4. The method according to any one of claims 1 to 3, wherein establishing the predicted relationships is based on one or more specific characteristics of the constituent frequency components, those characteristics being magnitude, frequency, phase angle or damping. 5. The method according to any one of the claims 1 to 4, wherein the constituent frequency components are selected based on natural resonant frequencies of the network. 6. The method according to any one of claims 1 to 5, wherein the predicted relationships are established based additionally on fault current injection and the electrical signals using the circuit model, and the method includes deriving one or more estimated fault locations and one or more estimated fault current injections using the predicted relationships to determine the fault location in the electricity distribution network. 7. The method according to claim 6, wherein establishing the predicted relationships is based on the fault current injection representative of a fault current injection resulting from an arcing event at the fault location. 8. The method according to claim 7, wherein the fault current injection creates harmonic frequencies in the electrical signals of the network that are measurable at the measurement locations of the network. 9. The method according to any one of claims 6 to 8, wherein the one or more electrical signals influenced by a fault comprise a steady state signal portion, and the one or more constituent frequency components are derived, at least in part, from that steady state signal portion. 10. The method according to any one of the preceding claims, wherein the one or more electrical signals are voltage signals and/or current signals, and constituent frequency components are separately decomposed for the voltage signals and/or the current signals, so as to derive a determined fault location in the electricity distribution network.
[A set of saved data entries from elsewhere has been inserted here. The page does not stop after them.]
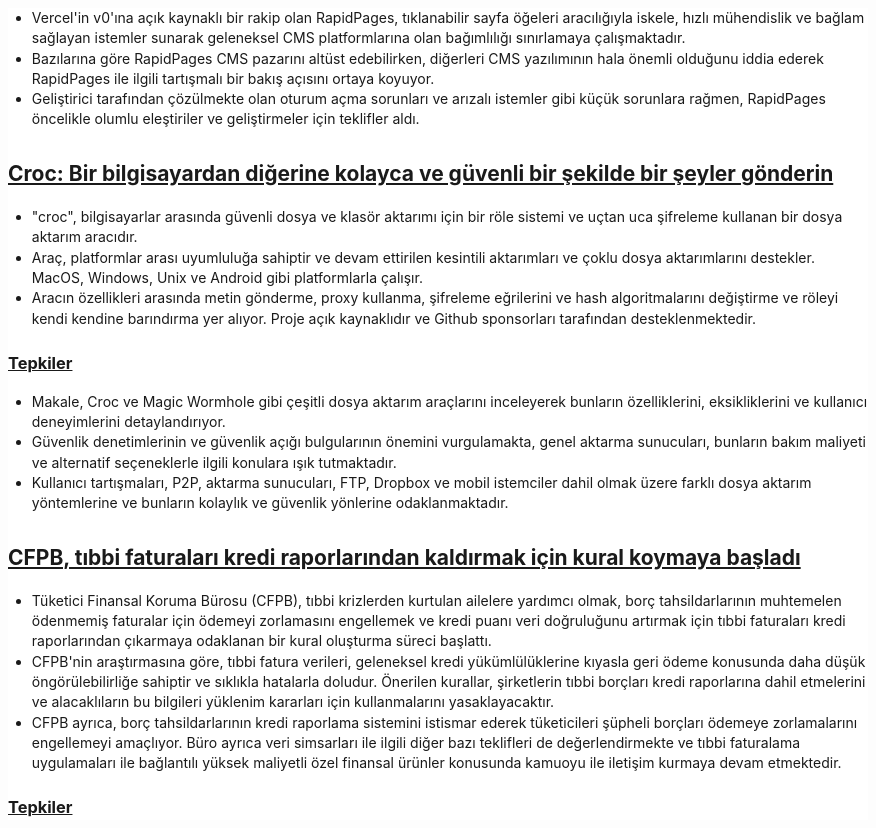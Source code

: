 - Vercel'in v0'ına açık kaynaklı bir rakip olan RapidPages, tıklanabilir sayfa öğeleri aracılığıyla iskele, hızlı mühendislik ve bağlam sağlayan istemler sunarak geleneksel CMS platformlarına olan bağımlılığı sınırlamaya çalışmaktadır.
- Bazılarına göre RapidPages CMS pazarını altüst edebilirken, diğerleri CMS yazılımının hala önemli olduğunu iddia ederek RapidPages ile ilgili tartışmalı bir bakış açısını ortaya koyuyor.
- Geliştirici tarafından çözülmekte olan oturum açma sorunları ve arızalı istemler gibi küçük sorunlara rağmen, RapidPages öncelikle olumlu eleştiriler ve geliştirmeler için teklifler aldı.

## [Croc: Bir bilgisayardan diğerine kolayca ve güvenli bir şekilde bir şeyler gönderin](https://github.com/schollz/croc)

- "croc", bilgisayarlar arasında güvenli dosya ve klasör aktarımı için bir röle sistemi ve uçtan uca şifreleme kullanan bir dosya aktarım aracıdır.
- Araç, platformlar arası uyumluluğa sahiptir ve devam ettirilen kesintili aktarımları ve çoklu dosya aktarımlarını destekler. MacOS, Windows, Unix ve Android gibi platformlarla çalışır.
- Aracın özellikleri arasında metin gönderme, proxy kullanma, şifreleme eğrilerini ve hash algoritmalarını değiştirme ve röleyi kendi kendine barındırma yer alıyor. Proje açık kaynaklıdır ve Github sponsorları tarafından desteklenmektedir.

### [Tepkiler](https://news.ycombinator.com/item?id=37619151)

- Makale, Croc ve Magic Wormhole gibi çeşitli dosya aktarım araçlarını inceleyerek bunların özelliklerini, eksikliklerini ve kullanıcı deneyimlerini detaylandırıyor.
- Güvenlik denetimlerinin ve güvenlik açığı bulgularının önemini vurgulamakta, genel aktarma sunucuları, bunların bakım maliyeti ve alternatif seçeneklerle ilgili konulara ışık tutmaktadır.
- Kullanıcı tartışmaları, P2P, aktarma sunucuları, FTP, Dropbox ve mobil istemciler dahil olmak üzere farklı dosya aktarım yöntemlerine ve bunların kolaylık ve güvenlik yönlerine odaklanmaktadır.

## [CFPB, tıbbi faturaları kredi raporlarından kaldırmak için kural koymaya başladı](https://www.consumerfinance.gov/about-us/newsroom/cfpb-kicks-off-rulemaking-to-remove-medical-bills-from-credit-reports/)

- Tüketici Finansal Koruma Bürosu (CFPB), tıbbi krizlerden kurtulan ailelere yardımcı olmak, borç tahsildarlarının muhtemelen ödenmemiş faturalar için ödemeyi zorlamasını engellemek ve kredi puanı veri doğruluğunu artırmak için tıbbi faturaları kredi raporlarından çıkarmaya odaklanan bir kural oluşturma süreci başlattı.
- CFPB'nin araştırmasına göre, tıbbi fatura verileri, geleneksel kredi yükümlülüklerine kıyasla geri ödeme konusunda daha düşük öngörülebilirliğe sahiptir ve sıklıkla hatalarla doludur. Önerilen kurallar, şirketlerin tıbbi borçları kredi raporlarına dahil etmelerini ve alacaklıların bu bilgileri yüklenim kararları için kullanmalarını yasaklayacaktır.
- CFPB ayrıca, borç tahsildarlarının kredi raporlama sistemini istismar ederek tüketicileri şüpheli borçları ödemeye zorlamalarını engellemeyi amaçlıyor. Büro ayrıca veri simsarları ile ilgili diğer bazı teklifleri de değerlendirmekte ve tıbbi faturalama uygulamaları ile bağlantılı yüksek maliyetli özel finansal ürünler konusunda kamuoyu ile iletişim kurmaya devam etmektedir.

### [Tepkiler](https://news.ycombinator.com/item?id=37616171)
11. The method according to any one of the preceding claims, wherein the one or more constituent frequency components decomposed from one of the electrical signals have common frequencies to constituent frequency components decomposed from another of the electrical signals. 12. The method according to claim 11, wherein each estimated fault location is derived from a predicted relationship of the one or more predicted relationships using constituent frequency components with a common frequency. 13. The method according to claim 12, wherein two or more of the constituent frequency components with different frequencies are derived from each of the electrical signals, and wherein at least two of the estimated fault locations are derived from a predicted relationship of the one or more predicted relationships using constituent frequency components with a different respective common frequency.. 14. The method according to any one of the preceding claims, wherein two or more different predicted relationships are established, and wherein at least two of the estimated fault locations are derived from different respective predicted relationships.. 15. The method according to claim 14, wherein at least two of the estimated fault locations are derived from different respective predicted relationships using respective constituent frequency components having a common frequency, and wherein the common frequency used in each of the predicted relationships is the same. 16. The method according to claim 14, wherein at least two of the estimated fault locations are derived from different respective predicted relationships using respective constituent frequency components having a common frequency, and wherein the common frequency used in each of the predicted relationships is different. 17. The method according to any one of the preceding claims, wherein the one or more predicted relationships are established using an inverse problem approach.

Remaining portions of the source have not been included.